§ **TRY IT**:
Leaving out every picture, copy the lines of the data exactly, from the first through the line containing "Password Generator (Python)".

§ **MATERIAL SHOWN**:
▼▼▼

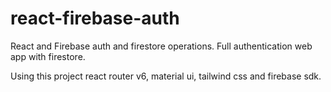# react-firebase-auth

React and Firebase auth and firestore operations.
Full authentication web app with firestore.

Using this project react router v6, material ui, tailwind css and firebase sdk.

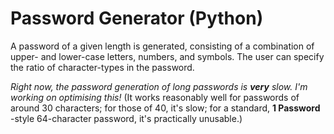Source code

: # Password Generator (Python)

A password of a given length is generated, consisting of a combination of upper- and lower-case letters, numbers, and symbols. The user can specify the ratio of character-types in the password.

_Right now, the password generation of long passwords is __very__ slow. I'm working on optimising this!_ (It works
 reasonably well for passwords of around 30 characters; for those of 40, it's slow; for a standard, __1 Password__
 -style 64-character password, it's practically unusable.)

▲▲▲

§ **ANSWER TO THE EXERCISE**:
# react-firebase-auth

React and Firebase auth and firestore operations.
Full authentication web app with firestore.

Using this project react router v6, material ui, tailwind css and firebase sdk.

Source code

: # Password Generator (Python)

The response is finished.